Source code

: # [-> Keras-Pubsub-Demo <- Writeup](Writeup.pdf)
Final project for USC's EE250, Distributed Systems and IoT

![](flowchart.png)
---
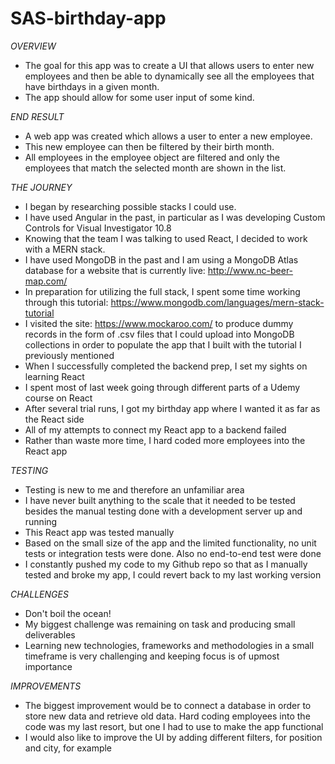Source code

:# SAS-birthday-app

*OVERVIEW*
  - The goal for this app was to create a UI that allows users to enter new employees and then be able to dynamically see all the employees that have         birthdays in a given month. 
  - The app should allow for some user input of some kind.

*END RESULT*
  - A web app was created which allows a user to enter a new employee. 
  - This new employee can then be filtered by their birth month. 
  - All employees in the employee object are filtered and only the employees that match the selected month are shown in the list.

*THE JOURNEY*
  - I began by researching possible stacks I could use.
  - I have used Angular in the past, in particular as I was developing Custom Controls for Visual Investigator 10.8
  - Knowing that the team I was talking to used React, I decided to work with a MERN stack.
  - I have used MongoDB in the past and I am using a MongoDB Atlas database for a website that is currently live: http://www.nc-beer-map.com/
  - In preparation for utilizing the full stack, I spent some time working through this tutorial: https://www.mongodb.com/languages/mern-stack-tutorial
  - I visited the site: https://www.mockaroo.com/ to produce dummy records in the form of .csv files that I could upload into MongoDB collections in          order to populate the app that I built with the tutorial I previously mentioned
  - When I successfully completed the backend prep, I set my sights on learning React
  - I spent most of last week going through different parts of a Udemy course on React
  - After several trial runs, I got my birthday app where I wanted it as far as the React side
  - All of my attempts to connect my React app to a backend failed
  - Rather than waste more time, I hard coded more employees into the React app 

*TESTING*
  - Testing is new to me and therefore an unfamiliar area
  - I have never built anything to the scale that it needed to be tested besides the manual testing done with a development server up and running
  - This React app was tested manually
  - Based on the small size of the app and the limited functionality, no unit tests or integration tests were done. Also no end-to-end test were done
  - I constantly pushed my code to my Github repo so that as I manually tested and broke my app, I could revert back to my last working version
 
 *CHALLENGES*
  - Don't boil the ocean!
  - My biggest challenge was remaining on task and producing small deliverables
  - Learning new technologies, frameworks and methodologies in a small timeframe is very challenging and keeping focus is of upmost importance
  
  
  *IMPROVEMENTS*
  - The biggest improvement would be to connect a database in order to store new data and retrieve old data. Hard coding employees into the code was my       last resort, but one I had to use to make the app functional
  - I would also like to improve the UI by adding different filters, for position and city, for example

▶ WHAT THE TASK ASKS
Could you show every line of the material that includes the string "tested"?

▶ RESPONSE TO THE TASK
  - I have never built anything to the scale that it needed to be tested besides the manual testing done with a development server up and running
  - This React app was tested manually
  - I constantly pushed my code to my Github repo so that as I manually tested and broke my app, I could revert back to my last working version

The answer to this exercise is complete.